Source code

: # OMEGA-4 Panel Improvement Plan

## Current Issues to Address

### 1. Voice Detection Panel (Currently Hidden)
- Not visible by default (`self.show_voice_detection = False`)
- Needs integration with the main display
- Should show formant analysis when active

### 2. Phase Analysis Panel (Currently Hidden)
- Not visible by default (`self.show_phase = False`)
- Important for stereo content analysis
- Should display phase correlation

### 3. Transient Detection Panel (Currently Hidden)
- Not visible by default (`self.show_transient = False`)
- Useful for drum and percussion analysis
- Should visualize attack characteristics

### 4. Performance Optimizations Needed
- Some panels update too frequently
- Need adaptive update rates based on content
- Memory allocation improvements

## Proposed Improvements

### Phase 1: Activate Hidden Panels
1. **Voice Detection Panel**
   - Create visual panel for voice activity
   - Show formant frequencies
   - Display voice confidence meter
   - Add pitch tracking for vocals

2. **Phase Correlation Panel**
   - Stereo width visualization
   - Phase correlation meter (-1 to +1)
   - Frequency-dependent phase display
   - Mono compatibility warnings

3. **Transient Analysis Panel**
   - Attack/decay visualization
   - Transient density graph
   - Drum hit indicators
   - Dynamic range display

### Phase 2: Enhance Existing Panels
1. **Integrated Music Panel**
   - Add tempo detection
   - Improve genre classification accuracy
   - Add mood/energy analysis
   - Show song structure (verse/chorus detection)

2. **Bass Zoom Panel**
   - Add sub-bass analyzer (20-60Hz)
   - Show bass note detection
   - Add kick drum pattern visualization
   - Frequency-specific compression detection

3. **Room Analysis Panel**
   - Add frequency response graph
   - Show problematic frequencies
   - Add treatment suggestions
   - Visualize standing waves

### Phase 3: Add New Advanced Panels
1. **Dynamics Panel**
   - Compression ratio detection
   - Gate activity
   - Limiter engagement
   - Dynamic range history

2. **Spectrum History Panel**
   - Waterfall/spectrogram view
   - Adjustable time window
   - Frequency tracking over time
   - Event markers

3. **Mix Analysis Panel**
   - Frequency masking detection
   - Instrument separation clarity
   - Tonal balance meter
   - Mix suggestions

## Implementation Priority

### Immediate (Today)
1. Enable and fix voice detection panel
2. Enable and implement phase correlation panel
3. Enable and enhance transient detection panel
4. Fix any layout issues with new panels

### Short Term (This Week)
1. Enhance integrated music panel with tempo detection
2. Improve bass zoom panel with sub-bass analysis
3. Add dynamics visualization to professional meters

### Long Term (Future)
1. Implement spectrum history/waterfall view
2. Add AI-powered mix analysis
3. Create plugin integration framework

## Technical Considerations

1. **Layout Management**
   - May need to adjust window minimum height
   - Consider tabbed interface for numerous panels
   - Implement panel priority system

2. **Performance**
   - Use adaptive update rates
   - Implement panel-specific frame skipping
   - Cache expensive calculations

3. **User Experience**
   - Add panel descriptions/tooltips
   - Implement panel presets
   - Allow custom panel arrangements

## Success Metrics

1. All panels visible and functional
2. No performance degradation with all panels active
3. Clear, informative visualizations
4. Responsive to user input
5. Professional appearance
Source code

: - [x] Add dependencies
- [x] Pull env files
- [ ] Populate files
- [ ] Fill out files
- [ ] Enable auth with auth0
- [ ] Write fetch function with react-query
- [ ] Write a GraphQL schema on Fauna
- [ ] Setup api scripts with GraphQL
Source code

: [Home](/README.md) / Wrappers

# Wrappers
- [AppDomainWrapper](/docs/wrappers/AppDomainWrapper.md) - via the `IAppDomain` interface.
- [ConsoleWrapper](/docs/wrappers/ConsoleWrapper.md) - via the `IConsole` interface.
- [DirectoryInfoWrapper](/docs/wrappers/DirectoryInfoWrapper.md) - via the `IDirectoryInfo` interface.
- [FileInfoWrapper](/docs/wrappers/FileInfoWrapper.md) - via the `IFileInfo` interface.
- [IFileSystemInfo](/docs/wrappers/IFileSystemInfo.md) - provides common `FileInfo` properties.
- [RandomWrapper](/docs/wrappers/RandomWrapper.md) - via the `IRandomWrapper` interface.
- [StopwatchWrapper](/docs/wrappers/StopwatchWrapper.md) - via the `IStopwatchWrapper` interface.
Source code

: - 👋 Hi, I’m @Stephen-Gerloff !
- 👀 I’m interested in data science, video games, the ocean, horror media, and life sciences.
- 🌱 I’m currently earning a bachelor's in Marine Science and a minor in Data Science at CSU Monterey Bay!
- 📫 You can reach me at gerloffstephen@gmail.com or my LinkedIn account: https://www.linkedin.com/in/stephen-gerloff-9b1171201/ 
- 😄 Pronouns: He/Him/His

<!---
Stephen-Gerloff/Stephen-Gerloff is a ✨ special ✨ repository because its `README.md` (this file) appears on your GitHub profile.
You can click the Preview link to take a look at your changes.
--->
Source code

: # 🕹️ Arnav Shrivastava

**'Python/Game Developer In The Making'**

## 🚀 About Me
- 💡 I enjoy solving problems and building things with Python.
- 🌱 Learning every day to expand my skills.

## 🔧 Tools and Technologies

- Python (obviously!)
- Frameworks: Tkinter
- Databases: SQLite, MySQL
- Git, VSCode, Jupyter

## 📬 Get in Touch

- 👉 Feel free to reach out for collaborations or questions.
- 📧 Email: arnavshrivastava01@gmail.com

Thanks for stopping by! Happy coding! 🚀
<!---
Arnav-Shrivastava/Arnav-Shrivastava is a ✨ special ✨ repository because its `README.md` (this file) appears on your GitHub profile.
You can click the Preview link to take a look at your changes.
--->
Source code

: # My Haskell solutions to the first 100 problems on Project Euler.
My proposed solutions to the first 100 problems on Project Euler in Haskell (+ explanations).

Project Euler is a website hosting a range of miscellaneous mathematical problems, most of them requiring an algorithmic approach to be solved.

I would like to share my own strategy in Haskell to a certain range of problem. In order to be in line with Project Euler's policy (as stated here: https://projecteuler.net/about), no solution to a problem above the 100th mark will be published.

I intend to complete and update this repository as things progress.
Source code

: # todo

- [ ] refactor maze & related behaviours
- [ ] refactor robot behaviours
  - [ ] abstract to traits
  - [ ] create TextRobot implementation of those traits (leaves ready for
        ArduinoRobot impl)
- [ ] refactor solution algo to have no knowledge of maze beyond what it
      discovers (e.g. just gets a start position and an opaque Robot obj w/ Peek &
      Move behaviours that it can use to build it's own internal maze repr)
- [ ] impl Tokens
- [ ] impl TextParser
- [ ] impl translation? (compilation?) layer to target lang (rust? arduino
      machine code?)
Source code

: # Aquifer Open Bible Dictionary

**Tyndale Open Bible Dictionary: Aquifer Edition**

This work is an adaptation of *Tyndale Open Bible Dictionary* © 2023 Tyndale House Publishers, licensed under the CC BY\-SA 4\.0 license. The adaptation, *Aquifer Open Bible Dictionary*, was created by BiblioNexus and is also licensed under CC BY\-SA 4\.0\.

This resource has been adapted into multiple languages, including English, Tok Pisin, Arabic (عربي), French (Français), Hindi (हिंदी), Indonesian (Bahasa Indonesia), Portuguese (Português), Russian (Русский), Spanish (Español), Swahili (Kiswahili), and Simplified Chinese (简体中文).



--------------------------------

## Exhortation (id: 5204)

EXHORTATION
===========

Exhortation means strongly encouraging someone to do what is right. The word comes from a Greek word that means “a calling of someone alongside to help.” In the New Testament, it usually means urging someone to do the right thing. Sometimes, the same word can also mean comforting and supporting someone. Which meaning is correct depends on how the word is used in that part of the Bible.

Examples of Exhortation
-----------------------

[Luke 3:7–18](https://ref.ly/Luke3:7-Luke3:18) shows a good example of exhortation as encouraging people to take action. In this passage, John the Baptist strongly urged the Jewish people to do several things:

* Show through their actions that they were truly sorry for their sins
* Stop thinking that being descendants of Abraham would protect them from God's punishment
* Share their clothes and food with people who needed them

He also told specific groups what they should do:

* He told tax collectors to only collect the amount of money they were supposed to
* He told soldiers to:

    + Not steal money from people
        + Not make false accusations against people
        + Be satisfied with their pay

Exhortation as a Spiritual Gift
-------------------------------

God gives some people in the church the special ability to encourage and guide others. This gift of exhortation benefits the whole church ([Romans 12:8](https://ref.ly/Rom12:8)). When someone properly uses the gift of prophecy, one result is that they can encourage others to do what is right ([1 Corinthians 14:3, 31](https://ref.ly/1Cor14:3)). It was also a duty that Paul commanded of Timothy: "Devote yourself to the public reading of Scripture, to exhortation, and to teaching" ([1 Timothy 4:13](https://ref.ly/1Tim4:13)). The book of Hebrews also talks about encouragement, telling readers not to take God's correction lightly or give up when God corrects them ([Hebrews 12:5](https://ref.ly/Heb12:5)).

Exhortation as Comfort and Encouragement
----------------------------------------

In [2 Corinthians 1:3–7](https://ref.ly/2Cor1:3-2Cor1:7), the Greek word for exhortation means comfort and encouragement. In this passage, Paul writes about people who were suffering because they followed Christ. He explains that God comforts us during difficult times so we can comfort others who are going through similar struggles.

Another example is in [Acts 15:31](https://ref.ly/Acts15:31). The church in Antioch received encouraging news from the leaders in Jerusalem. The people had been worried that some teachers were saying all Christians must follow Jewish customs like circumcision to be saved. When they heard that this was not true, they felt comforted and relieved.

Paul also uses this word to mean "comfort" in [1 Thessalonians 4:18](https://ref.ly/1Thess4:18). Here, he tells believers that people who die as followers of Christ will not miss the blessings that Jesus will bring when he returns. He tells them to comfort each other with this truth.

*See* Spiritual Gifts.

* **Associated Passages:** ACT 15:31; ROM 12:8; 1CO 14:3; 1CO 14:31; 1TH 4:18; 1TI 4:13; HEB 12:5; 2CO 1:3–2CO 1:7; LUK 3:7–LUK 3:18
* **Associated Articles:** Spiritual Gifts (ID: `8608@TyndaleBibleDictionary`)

The task -> Given the records above, reproduce precisely and only the lines between the line holding "1. **Voice Detection Panel**" and the line holding "### Phase 2: Enhance Existing Panels", inclusive.

Solution ->
1. **Voice Detection Panel**
   - Create visual panel for voice activity
   - Show formant frequencies
   - Display voice confidence meter
   - Add pitch tracking for vocals

2. **Phase Correlation Panel**
   - Stereo width visualization
   - Phase correlation meter (-1 to +1)
   - Frequency-dependent phase display
   - Mono compatibility warnings

3. **Transient Analysis Panel**
   - Attack/decay visualization
   - Transient density graph
   - Drum hit indicators
   - Dynamic range display

### Phase 2: Enhance Existing Panels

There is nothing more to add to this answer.